### ASSIGNED TASK
Whenever a line carries the word "footnotesize", pull it out of the entries.

### Dataset entries

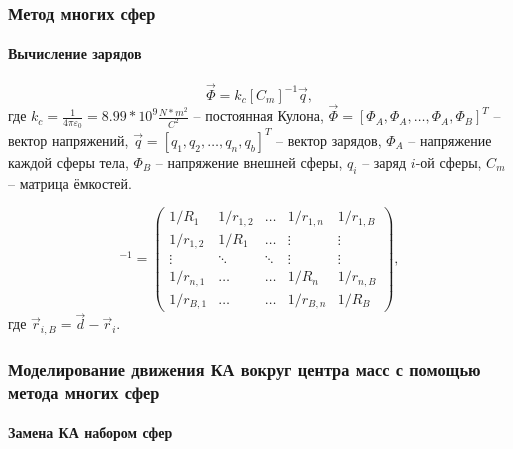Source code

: \documentclass[10pt,pdf,hyperref={unicode}]{beamer}
\begin{document}
\begin{frame}
\frametitle{Метод  многих сфер}
\framesubtitle{Вычисление зарядов}
	\begin{equation*}
		\vec{\Phi} = k_c [C_m]^{-1} \vec{q},
	\end{equation*}
	\footnotesize{где $k_c = \frac{1}{4\pi\varepsilon_0} = 8.99 * 10^9 \frac{N*m^2}{C^2}$ – постоянная Кулона, $\vec{\Phi} = [\Phi_A, \Phi_A, \dots, \Phi_A, \Phi_B]^T$ – вектор напряжений, $\vec{q} = [q_1, q_2, \dots, q_n, q_b]^T$ – вектор зарядов, $\Phi_A$ – напряжение каждой сферы тела, $\Phi_B$ – напряжение внешней сферы, $q_i$ – заряд $i$-ой сферы, $C_m$ – матрица ёмкостей.}
	
	\begin{equation*}
		[C_m]^{-1} = 
		\begin{pmatrix}
			1/R_1	&	1/r_{1,2}	&	\dots		&	1/r_{1,n}	&	1/r_{1,B} \\
			1/r_{1,2}	&	1/R_1	&	\dots		&	\vdots		&	\vdots \\
			\vdots		&	\ddots		&	\ddots	&	\vdots		&	\vdots \\
			1/r_{n,1}	&	\dots			&	\dots		&	1/R_n	&	1/r_{n,B} \\
			1/r_{B,1}	&	\dots			&	\dots		&	1/r_{B,n}	&	1/R_B
		\end{pmatrix},
	\end{equation*}
	\footnotesize{где $\vec{r}_{i,B} = \vec{d} - \vec{r}_i$.}
\end{frame}

\begin{frame}
\frametitle{Моделирование движения КА вокруг центра масс с помощью метода многих сфер}
\framesubtitle{Замена КА набором сфер}
	\begin{figure}[H]
	\end{figure}
\end{frame}
\end{document}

### RESPONSE BELOW
	\footnotesize{где $k_c = \frac{1}{4\pi\varepsilon_0} = 8.99 * 10^9 \frac{N*m^2}{C^2}$ – постоянная Кулона, $\vec{\Phi} = [\Phi_A, \Phi_A, \dots, \Phi_A, \Phi_B]^T$ – вектор напряжений, $\vec{q} = [q_1, q_2, \dots, q_n, q_b]^T$ – вектор зарядов, $\Phi_A$ – напряжение каждой сферы тела, $\Phi_B$ – напряжение внешней сферы, $q_i$ – заряд $i$-ой сферы, $C_m$ – матрица ёмкостей.}
	\footnotesize{где $\vec{r}_{i,B} = \vec{d} - \vec{r}_i$.}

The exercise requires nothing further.